Data for review –
§

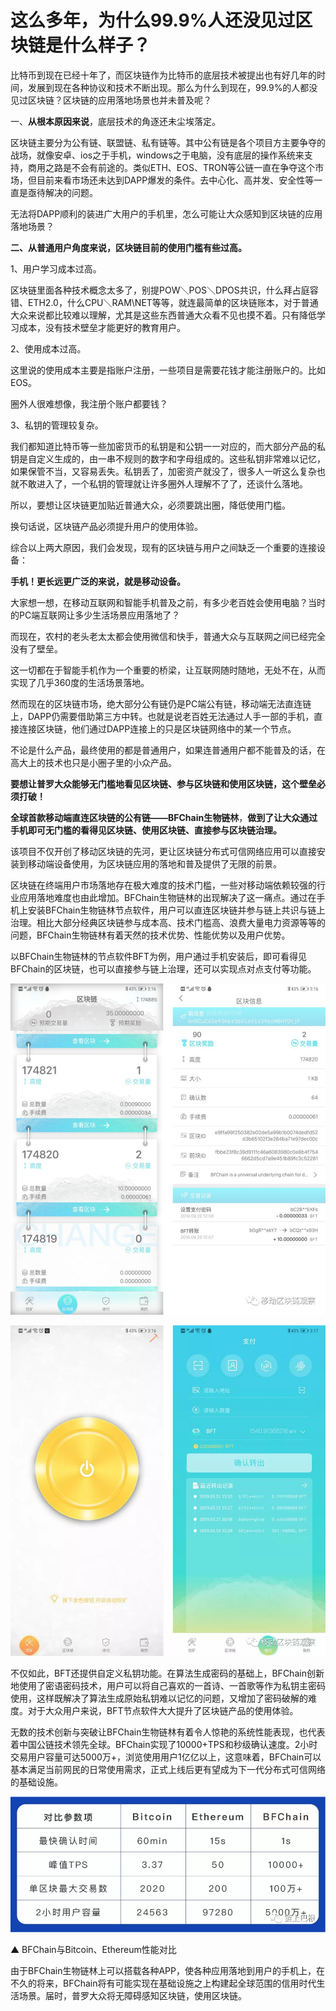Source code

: # 这么多年，为什么99.9%人还没见过区块链是什么样子？

比特币到现在已经十年了，而区块链作为比特币的底层技术被提出也有好几年的时间，发展到现在各种协议和技术不断出现。那么为什么到现在，99.9%的人都没见过区块链？区块链的应用落地场景也并未普及呢？  

一、**从根本原因来说**，底层技术的角逐还未尘埃落定。

区块链主要分为公有链、联盟链、私有链等。其中公有链是各个项目方主要争夺的战场，就像安卓、ios之于手机，windows之于电脑，没有底层的操作系统来支持，商用之路是不会有前途的。类似ETH、EOS、TRON等公链一直在争夺这个市场，但目前来看市场还未达到DAPP爆发的条件。去中心化、高并发、安全性等一直是亟待解决的问题。

无法将DAPP顺利的装进广大用户的手机里，怎么可能让大众感知到区块链的应用落地场景？

**二、从普通用户角度来说，区块链目前的使用门槛有些过高。**

1、用户学习成本过高。

区块链里面各种技术概念太多了，别提POW＼POS＼DPOS共识，什么拜占庭容错、ETH2.0，什么CPU＼RAM\NET等等，就连最简单的区块链账本，对于普通大众来说都比较难以理解，尤其是这些东西普通大众看不见也摸不着。只有降低学习成本，没有技术壁垒才能更好的教育用户。

2、使用成本过高。

这里说的使用成本主要是指账户注册，一些项目是需要花钱才能注册账户的。比如EOS。

圈外人很难想像，我注册个账户都要钱？

3、私钥的管理较复杂。  

我们都知道比特币等一些加密货币的私钥是和公钥一一对应的，而大部分产品的私钥是自定义生成的，由一串不规则的数字和字母组成的。这些私钥非常难以记忆，如果保管不当，又容易丢失。私钥丢了，加密资产就没了，很多人一听这么复杂也就不敢进入了，一个私钥的管理就让许多圈外人理解不了了，还谈什么落地。

所以，要想让区块链更加贴近普通大众，必须要跳出圈，降低使用门槛。

换句话说，区块链产品必须提升用户的使用体验。

综合以上两大原因，我们会发现，现有的区块链与用户之间缺乏一个重要的连接设备：

**手机！更长远更广泛的来说，就是移动设备。**

大家想一想，在移动互联网和智能手机普及之前，有多少老百姓会使用电脑？当时的PC端互联网让多少生活场景应用落地了？  

而现在，农村的老头老太太都会使用微信和快手，普通大众与互联网之间已经完全没有了壁垒。

这一切都在于智能手机作为一个重要的桥梁，让互联网随时随地，无处不在，从而实现了几乎360度的生活场景落地。  

然而现在的区块链市场，绝大部分公有链仍是PC端公有链，移动端无法直连链上，DAPP仍需要借助第三方中转。也就是说老百姓无法通过人手一部的手机，直接连接区块链，他们通过DAPP连接上的只是区块链网络中的某一个节点。

不论是什么产品，最终使用的都是普通用户，如果连普通用户都不能普及的话，在高大上的技术也只是小圈子里的小众产品。

**要想让普罗大众能够无门槛地看见区块链、参与区块链和使用区块链，这个壁垒必须打破！**

**全球首款移动端直连区块链的公有链——BFChain生物链林**，**做到了让大众通过手机即可无门槛的看得见区块链、使用区块链、直接参与区块链治理。**

该项目不仅开创了移动区块链的先河，更让区块链分布式可信网络应用可以直接安装到移动端设备使用，为区块链应用的落地和普及提供了无限的前景。

区块链在终端用户市场落地存在极大难度的技术门槛，一些对移动端依赖较强的行业应用落地难度也由此增加。BFChain生物链林的出现解决了这一痛点。通过在手机上安装BFChain生物链林节点软件，用户可以直连区块链并参与链上共识与链上治理。相比大部分经典区块链参与成本高、技术门槛高、浪费大量电力资源等等的问题，BFChain生物链林有着天然的技术优势、性能优势以及用户优势。

以BFChain生物链林的节点软件BFT为例，用户通过手机安装后，即可看得见BFChain的区块链，也可以直接参与链上治理，还可以实现点对点支付等功能。

![图片](image/18-01.jpg)

![图片](image/18-02.webp)

不仅如此，BFT还提供自定义私钥功能。在算法生成密码的基础上，BFChain创新地使用了密语密码技术，用户可以将自己喜欢的一首诗、一首歌等作为私钥主密码使用，这样既解决了算法生成原始私钥难以记忆的问题，又增加了密码破解的难度。对于大众用户来说，BFT节点软件大大提升了区块链产品的使用体验。

无数的技术创新与突破让BFChain生物链林有着令人惊艳的系统性能表现，也代表着中国公链技术领先全球。BFChain实现了10000+TPS和秒级确认速度。2小时交易用户容量可达5000万+，浏览使用用户1亿亿以上，这意味着，BFChain可以基本满足当前网民的日常使用需求，正式上线后更有望成为下一代分布式可信网络的基础设施。

![](image/18-03.webp)

▲ BFChain与Bitcoin、Ethereum性能对比  

由于BFChain生物链林上可以搭载各种APP，使各种应用落地到用户的手机上，在不久的将来，BFChain将有可能实现在基础设施之上构建起全球范围的信用时代生活场景。届时，普罗大众将无障碍感知区块链，使用区块链。
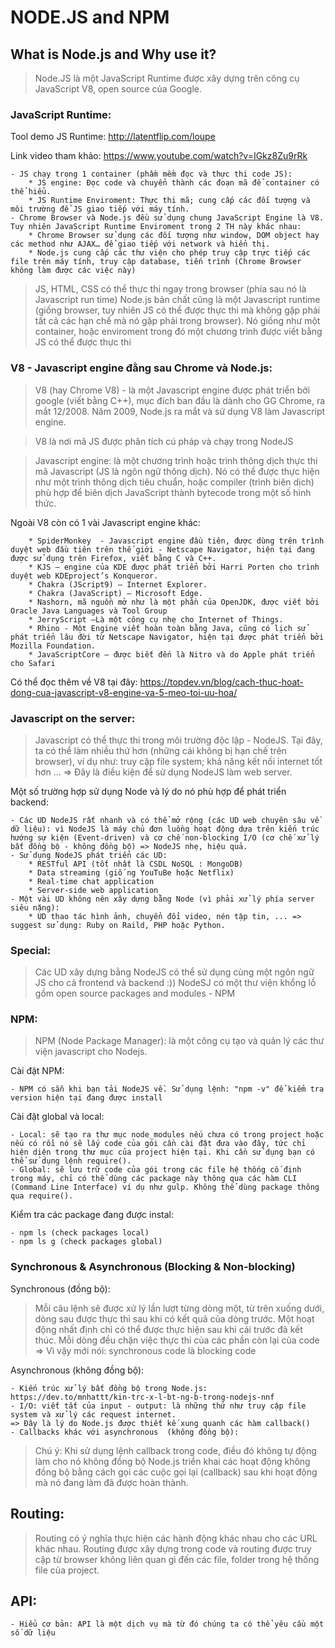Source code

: # NODE.JS and NPM

## What is Node.js and Why use it?

> Node.JS là một JavaScript Runtime được xây dựng trên công cụ JavaScript V8, open source của Google.

### JavaScript Runtime:

Tool demo JS Runtime: http://latentflip.com/loupe

Link video tham khảo: https://www.youtube.com/watch?v=IGkz8Zu9rRk

    - JS chạy trong 1 container (phầm mềm đọc và thực thi code JS):
        * JS engine: Đọc code và chuyển thành các đoạn mã để container có thể hiểu.
        * JS Runtime Enviroment: Thực thi mã; cung cấp các đối tượng và môi trường để JS giao tiếp với máy tính.
    - Chrome Browser và Node.js đều sử dụng chung JavaScript Engine là V8. Tuy nhiên JavaScript Runtime Enviroment trong 2 TH này khác nhau:
        * Chrome Browser sử dụng các đối tượng như window, DOM object hay các method như AJAX… để giao tiếp với network và hiển thị.
        * Node.js cung cấp các thư viện cho phép truy cập trực tiếp các file trên máy tính, truy cập database, tiến trình (Chrome Browser không làm được các việc này)

> JS, HTML, CSS có thể thực thi ngay trong browser (phía sau nó là Javascript run time)
> Node.js bản chất cũng là một Javascript runtime (giống browser, tuy nhiên JS có thể được thực thi mà không gặp phải tất cả các hạn chế mà nó gặp phải trong browser). Nó giống như một container, hoặc enviroment trong đó một chương trình được viết bằng JS có thể được thực thi

### V8 - Javascript engine đằng sau Chrome và Node.js:

> V8 (hay Chrome V8) - là một Javascript engine được phát triển bởi google (viết bằng C++), mục đích ban đầu là dành cho GG Chrome, ra mắt 12/2008. Năm 2009, Node.js ra mắt và sử dụng V8 làm Javascript engine.

> V8 là nơi mã JS được phân tích cú pháp và chạy trong NodeJS

> Javascript engine: là một chương trình hoặc trình thông dịch thực thi mã Javascript (JS là ngôn ngữ thông dịch). Nó có thể được thực hiện như một trình thông dịch tiêu chuẩn, hoặc compiler (trình biên dịch) phù hợp để biên dịch JavaScript thành bytecode trong một số hình thức.

Ngoài V8 còn có 1 vài Javascript engine khác:

        * SpiderMonkey  - Javascript engine đầu tiên, được dùng trên trình duyệt web đầu tiên trên thế giới - Netscape Navigator, hiện tại đang được sử dụng trên Firefox, viết bằng C và C++.
        * KJS — engine của KDE được phát triển bởi Harri Porten cho trình duyệt web KDEproject’s Konqueror.
        * Chakra (JScript9) — Internet Explorer.
        * Chakra (JavaScript) — Microsoft Edge.
        * Nashorn, mã nguồn mở như là một phần của OpenJDK, được viết bởi Oracle Java Languages và Tool Group
        * JerryScript —Là một công cụ nhẹ cho Internet of Things.
        * Rhino - Một Engine viết hoàn toàn bằng Java, cũng có lịch sử phát triển lâu đời từ Netscape Navigator, hiện tại được phát triển bởi Mozilla Foundation.
        * JavaScriptCore — được biết đến là Nitro và do Apple phát triển cho Safari

Có thể đọc thêm về V8 tại đây: https://topdev.vn/blog/cach-thuc-hoat-dong-cua-javascript-v8-engine-va-5-meo-toi-uu-hoa/

### Javascript on the server:

> Javascript có thể thực thi trong môi trường độc lập - NodeJS. Tại đây, ta có thể làm nhiều thứ hơn (những cái không bị hạn chế trên browser), ví dụ như: truy cập file system; khả năng kết nối internet tốt hơn ... => Đây là điều kiện để sử dụng NodeJS làm web server.

Một số trường hợp sử dụng Node và lý do nó phù hợp để phát triển backend:

    - Các UD NodeJS rất nhanh và có thể mở rộng (các UD web chuyên sâu về dữ liệu): vì NodeJS là máy chủ đơn luồng hoạt động dựa trên kiến trúc hướng sự kiện (Event-driven) và cơ chế non-blocking I/O (cơ chế xử lý bất đồng bộ - không đồng bộ) => NodeJS nhẹ, hiệu quả.
    - Sử dụng NodeJS phát triển các UD:
        * RESTful API (tốt nhất là CSDL NoSQL : MongoDB)
        * Data streaming (giố ng YouTuBe hoặc Netflix)
        * Real-time chat application
        * Server-side web application
    - Một vài UD không nên xây dựng bằng Node (vì phải xử lý phía server siêu nặng):
        * UD thao tác hình ảnh, chuyển đổi video, nén tập tin, ... => suggest sử dụng: Ruby on Raild, PHP hoặc Python.

### Special:

> Các UD xây dựng bằng NodeJS có thể sử dụng cùng một ngôn ngữ JS cho cả frontend và backend :))
> NodeSJ có một thư viện khổng lồ gồm open source packages and modules - NPM

### NPM:

> NPM (Node Package Manager): là một công cụ tạo và quản lý các thư viện javascript cho Nodejs.

Cài đặt NPM:

    - NPM có sẵn khi bạn tải NodeJS về. Sử dụng lệnh: "npm -v" để kiểm tra version hiện tại đang được install

Cài đặt global và local:

    - Local: sẽ tạo ra thư mục node_modules nếu chưa có trong project hoặc nếu có rồi nó sẽ lấy code của gói cần cài đặt đưa vào đây, tức chỉ hiện diện trong thư mục của project hiện tại. Khi cần sử dụng bạn có thể sử dụng lệnh require().
    - Global: sẽ lưu trữ code của gói trong các file hệ thống cố định trong máy, chỉ có thể dùng các package này thông qua các hàm CLI (Command Line Interface) ví dụ như gulp. Không thể dùng package thông qua require().

Kiểm tra các package đang được instal:

    - npm ls (check packages local)
    - npm ls g (check packages global)

### Synchronous & Asynchronous (Blocking & Non-blocking)

Synchronous (đồng bộ):

> Mỗi câu lệnh sẽ được xử lý lần lượt từng dòng một, từ trên xuống dưới, dòng sau được thực thi sau khi có kết quả của dòng trước. Một hoạt động nhất định chỉ có thể được thực hiện sau khi cái trước đã kết thúc.
> Mỗi dòng đều chặn việc thực thi của các phần còn lại của code => Vì vậy mới nói: synchronous code là blocking code

Asynchronous (không đồng bộ):

    - Kiến trúc xử lý bất đồng bộ trong Node.js: https://dev.to/mnhattt/kin-trc-x-l-bt-ng-b-trong-nodejs-nnf
    - I/O: viết tắt của input - output: là những thứ như truy cập file system và xử lý các request internet.
    => Đây là lý do Node.js được thiết kế xung quanh các hàm callback()
    - Callbacks khác với asynchronous  (không đồng bộ):

> Chú ý: Khi sử dụng lệnh callback trong code, điều đó không tự động làm cho nó không đồng bộ
> Node.js triển khai các hoạt động không đồng bộ bằng cách gọi các cuộc gọi lại (callback) sau khi hoạt động mà nó đang làm đã được hoàn thành.

## Routing:

> Routing có ý nghĩa thực hiện các hành động khác nhau cho các URL khác nhau.
> Routing được xây dựng trong code và routing được truy cập từ browser không liên quan gì đến các file, folder trong hệ thống file của project.

## API:

    - Hiểu cơ bản: API là một dịch vụ mà từ đó chúng ta có thể yêu cầu một số dữ liệu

§

Copy out all the lines of the records that include "video".

Task output –
Link video tham khảo: https://www.youtube.com/watch?v=IGkz8Zu9rRk
        * UD thao tác hình ảnh, chuyển đổi video, nén tập tin, ... => suggest sử dụng: Ruby on Raild, PHP hoặc Python.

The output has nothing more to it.